FOI/EIR FOI / EIR Section/Regulation

s 1(1)(a) and (b)

Reg 5(1) and Reg 14(1)
Issue Assessing whether information has been communicated or made available
Line to take:

The duty to communicate information under section 1(1)(b) FOIA or to make information available under regulation 5(1) EIRs allows the ICO to determine whether the public authority has acted reasonably when providing the information to the applicant.  Information must be provided to the applicant in such a way that s/he may determine whether the public authority’s response is satisfactory and that s/he may identify which information corresponds to which element of the request (where relevant).

Where a request contains multiple parts, public authorities must address each individual element as a separate request and specify whether they hold information in respect of each element. This does not apply to “umbrella requests” where a requester has asked for “all information…” but also specifies certain information ‘in particular’.


Further Information:


LTT103 discussed whether a public authority is obliged, under regulation 6 EIRs, to sort the information it provides in response to requests in line with the headings used by the applicant when the request was made.  We concluded that authorities are not obliged to take such action under regulation 6.  However, in some circumstances, a public authority may be obliged to sort information and provide it under the headings specified in the request, in order to effectively communicate information (section 1(1)(b) FOIA) or to make information available (regulation 5(1)) where the ICO considers it would be reasonable for it to do so. 
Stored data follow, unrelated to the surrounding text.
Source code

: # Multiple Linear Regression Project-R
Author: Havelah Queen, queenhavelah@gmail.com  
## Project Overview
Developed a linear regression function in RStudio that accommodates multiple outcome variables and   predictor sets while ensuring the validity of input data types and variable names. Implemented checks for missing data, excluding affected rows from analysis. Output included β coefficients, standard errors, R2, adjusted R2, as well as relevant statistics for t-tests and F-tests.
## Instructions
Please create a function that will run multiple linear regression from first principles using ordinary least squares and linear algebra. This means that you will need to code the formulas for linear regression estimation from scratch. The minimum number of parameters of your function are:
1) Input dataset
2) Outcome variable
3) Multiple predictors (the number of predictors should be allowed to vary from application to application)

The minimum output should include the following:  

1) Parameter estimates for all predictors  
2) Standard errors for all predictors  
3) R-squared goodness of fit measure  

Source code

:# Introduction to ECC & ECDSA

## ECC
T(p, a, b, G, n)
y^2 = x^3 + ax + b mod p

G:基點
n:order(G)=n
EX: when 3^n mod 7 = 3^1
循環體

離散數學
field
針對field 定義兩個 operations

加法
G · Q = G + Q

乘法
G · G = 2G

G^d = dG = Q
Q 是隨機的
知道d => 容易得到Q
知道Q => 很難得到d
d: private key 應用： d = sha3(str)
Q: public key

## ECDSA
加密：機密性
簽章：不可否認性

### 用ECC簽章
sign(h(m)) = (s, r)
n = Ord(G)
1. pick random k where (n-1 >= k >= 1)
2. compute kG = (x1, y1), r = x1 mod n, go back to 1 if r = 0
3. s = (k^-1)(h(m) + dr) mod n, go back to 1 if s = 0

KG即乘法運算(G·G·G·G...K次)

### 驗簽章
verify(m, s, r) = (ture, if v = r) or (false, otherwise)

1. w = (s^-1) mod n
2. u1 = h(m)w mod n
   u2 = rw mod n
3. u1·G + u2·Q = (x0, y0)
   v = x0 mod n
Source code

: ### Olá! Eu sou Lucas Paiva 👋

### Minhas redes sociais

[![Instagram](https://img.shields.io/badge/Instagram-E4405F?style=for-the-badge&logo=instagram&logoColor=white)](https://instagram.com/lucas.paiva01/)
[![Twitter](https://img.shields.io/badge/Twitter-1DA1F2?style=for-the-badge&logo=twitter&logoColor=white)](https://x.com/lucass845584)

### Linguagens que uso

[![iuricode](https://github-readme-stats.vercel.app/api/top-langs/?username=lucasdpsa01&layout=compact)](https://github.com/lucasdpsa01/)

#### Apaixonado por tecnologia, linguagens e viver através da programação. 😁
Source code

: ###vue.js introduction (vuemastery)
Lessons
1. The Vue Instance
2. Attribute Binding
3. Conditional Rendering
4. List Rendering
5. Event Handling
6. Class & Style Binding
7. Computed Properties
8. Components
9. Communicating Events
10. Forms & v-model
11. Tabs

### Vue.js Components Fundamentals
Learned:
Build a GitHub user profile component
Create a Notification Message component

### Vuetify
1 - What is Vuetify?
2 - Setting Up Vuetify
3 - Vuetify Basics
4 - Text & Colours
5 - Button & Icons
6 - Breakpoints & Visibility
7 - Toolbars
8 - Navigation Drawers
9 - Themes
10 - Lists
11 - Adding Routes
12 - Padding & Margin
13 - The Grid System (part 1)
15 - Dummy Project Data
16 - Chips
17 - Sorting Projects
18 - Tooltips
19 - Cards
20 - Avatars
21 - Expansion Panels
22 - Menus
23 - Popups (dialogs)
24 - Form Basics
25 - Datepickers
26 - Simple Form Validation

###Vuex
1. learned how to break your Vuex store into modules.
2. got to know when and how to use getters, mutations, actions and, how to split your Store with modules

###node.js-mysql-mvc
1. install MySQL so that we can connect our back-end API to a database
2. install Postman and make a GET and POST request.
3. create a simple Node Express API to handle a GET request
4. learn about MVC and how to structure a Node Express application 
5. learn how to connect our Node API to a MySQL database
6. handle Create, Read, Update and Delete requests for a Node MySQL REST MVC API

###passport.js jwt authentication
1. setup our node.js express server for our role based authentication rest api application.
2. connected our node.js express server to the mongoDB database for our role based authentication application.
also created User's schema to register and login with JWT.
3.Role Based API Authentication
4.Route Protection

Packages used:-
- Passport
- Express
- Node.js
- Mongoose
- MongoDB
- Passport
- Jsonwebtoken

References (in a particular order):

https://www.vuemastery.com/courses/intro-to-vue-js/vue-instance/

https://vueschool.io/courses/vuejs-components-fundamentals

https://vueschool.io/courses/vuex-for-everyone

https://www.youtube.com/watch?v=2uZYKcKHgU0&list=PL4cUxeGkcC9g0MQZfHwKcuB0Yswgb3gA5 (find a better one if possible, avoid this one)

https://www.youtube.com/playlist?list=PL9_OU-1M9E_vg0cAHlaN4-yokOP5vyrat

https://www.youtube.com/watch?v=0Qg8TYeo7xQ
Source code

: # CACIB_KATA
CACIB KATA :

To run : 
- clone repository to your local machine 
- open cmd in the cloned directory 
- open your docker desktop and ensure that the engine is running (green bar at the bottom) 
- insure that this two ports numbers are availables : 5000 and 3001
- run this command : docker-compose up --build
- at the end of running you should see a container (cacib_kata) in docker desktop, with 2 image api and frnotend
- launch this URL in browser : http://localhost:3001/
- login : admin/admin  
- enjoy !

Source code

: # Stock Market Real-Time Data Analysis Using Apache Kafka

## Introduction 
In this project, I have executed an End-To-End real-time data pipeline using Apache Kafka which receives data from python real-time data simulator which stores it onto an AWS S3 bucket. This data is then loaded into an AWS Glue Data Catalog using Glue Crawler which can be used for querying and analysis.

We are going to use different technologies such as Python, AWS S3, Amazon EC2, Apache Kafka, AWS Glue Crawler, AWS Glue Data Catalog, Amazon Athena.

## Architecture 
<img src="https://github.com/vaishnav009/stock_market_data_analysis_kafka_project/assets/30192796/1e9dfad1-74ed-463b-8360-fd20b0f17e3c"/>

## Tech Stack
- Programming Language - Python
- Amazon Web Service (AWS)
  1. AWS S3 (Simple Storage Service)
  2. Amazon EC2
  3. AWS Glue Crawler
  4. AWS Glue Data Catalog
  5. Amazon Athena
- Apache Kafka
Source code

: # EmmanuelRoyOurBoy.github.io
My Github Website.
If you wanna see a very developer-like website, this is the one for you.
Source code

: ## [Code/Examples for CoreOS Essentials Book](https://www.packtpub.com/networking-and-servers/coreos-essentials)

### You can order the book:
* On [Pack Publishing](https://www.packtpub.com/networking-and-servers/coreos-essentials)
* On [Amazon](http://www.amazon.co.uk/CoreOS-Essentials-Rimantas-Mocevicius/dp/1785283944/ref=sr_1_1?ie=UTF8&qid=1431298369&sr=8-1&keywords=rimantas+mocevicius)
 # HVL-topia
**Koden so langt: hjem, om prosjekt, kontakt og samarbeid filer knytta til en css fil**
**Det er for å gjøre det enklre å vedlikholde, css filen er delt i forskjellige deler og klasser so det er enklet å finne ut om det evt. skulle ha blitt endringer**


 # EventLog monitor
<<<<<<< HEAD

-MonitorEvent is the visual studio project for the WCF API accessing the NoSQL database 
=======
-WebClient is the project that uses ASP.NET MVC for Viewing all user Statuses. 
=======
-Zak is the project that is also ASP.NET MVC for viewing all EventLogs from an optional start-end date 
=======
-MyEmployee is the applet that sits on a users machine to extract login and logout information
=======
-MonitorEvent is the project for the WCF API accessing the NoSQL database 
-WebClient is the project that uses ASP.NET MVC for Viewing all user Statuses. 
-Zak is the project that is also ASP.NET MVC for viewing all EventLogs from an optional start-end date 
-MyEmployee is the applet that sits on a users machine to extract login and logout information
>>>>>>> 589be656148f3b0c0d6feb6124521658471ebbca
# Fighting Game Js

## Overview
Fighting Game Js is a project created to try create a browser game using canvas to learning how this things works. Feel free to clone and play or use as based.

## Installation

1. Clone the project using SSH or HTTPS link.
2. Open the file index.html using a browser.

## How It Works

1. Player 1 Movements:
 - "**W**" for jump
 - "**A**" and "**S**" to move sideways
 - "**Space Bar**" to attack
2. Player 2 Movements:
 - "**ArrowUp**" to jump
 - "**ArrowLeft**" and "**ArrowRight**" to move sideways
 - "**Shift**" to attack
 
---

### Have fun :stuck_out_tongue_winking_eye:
The Policy team is not suggesting that case officers proactively establish, in relation to each complaint, whether public authorities were obliged to provide the information requested under the headings set out in the request.  Rather, this LTT is intended to provide guidance to case officers where the complainant alleges that the way in which the information was provided means that it was not communicated/made available or that, in the process of investigating a complaint, the case officer believes it is necessary to consider whether the information has been communicated/made available.

Confirming or denying

Section 1(1)(a) of the FOIA states that an authority must confirm “whether it holds information of the description specified in the request”. For any individual request, this can be fulfilled with a simple yes or no answer.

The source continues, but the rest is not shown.